Work instruction - Scan the records below for the line containing "susceptible to overflow" and the line containing "let current_price = trading_pair.current_price;". Copy both, plus every line between, exactly.

++++ Records to use

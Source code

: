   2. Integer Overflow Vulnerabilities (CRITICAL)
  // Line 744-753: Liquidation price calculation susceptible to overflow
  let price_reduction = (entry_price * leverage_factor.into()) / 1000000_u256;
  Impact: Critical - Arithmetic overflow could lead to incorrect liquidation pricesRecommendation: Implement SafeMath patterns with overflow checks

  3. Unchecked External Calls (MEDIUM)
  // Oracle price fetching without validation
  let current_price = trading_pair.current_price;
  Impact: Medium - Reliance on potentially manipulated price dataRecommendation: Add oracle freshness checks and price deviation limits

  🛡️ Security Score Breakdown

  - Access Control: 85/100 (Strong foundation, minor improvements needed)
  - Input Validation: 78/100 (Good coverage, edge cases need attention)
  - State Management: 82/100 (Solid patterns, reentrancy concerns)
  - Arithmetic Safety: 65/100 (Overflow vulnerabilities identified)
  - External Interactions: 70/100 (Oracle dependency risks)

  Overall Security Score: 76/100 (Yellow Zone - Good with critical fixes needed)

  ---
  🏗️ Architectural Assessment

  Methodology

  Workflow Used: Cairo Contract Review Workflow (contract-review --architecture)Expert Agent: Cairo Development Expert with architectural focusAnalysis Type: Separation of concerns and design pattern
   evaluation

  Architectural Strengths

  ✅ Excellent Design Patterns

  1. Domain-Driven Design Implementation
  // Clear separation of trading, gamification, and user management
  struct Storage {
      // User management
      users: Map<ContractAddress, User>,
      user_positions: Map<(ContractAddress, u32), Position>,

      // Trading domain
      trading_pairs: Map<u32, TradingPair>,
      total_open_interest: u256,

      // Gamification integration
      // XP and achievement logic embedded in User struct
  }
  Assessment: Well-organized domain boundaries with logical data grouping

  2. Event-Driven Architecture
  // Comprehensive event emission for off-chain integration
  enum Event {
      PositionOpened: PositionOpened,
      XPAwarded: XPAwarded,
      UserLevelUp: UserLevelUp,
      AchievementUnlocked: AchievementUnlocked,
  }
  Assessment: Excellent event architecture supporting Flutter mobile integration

++++++++
++++ Records to use

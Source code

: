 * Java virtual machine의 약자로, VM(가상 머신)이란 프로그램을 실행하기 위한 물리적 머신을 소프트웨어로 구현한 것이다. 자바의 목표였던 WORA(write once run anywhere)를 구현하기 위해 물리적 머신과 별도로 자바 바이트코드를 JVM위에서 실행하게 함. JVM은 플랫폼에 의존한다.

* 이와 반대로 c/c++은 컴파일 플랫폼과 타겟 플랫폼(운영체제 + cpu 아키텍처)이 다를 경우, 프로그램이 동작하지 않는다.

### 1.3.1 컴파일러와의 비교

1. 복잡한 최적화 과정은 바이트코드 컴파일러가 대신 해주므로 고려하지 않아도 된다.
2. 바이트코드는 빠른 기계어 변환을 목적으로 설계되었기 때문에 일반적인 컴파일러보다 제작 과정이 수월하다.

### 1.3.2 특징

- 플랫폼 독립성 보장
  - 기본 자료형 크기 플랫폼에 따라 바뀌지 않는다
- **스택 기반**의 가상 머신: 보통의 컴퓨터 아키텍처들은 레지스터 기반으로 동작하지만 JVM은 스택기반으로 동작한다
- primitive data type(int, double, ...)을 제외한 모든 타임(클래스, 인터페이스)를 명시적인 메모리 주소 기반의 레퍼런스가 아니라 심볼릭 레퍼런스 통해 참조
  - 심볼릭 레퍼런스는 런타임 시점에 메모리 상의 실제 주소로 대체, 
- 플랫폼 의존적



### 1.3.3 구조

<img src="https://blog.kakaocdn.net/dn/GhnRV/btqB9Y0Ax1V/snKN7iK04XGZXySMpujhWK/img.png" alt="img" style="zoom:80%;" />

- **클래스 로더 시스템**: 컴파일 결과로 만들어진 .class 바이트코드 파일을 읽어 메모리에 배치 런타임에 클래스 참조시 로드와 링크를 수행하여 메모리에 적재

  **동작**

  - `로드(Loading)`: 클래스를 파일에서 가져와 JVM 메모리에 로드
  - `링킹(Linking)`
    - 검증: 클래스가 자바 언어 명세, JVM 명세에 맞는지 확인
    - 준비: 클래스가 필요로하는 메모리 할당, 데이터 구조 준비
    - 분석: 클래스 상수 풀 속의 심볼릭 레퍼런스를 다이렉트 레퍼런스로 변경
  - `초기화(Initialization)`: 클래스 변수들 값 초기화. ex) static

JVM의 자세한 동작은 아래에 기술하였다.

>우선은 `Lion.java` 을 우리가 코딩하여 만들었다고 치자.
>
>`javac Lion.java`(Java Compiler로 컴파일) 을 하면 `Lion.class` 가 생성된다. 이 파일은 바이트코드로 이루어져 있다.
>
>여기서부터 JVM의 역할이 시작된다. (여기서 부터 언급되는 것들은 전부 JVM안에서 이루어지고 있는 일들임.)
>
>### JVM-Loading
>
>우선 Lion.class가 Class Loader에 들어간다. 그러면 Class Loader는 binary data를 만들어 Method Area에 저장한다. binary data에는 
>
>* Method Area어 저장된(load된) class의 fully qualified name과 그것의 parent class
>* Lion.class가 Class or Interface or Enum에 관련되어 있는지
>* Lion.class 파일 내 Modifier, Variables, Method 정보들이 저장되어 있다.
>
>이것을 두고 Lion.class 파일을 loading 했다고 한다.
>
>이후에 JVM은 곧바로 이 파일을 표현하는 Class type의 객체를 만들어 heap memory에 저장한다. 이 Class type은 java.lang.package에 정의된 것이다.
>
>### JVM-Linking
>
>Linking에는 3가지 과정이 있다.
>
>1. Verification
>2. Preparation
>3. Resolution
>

++++++++

Task output -
  // Line 744-753: Liquidation price calculation susceptible to overflow
  let price_reduction = (entry_price * leverage_factor.into()) / 1000000_u256;
  Impact: Critical - Arithmetic overflow could lead to incorrect liquidation pricesRecommendation: Implement SafeMath patterns with overflow checks

  3. Unchecked External Calls (MEDIUM)
  // Oracle price fetching without validation
  let current_price = trading_pair.current_price;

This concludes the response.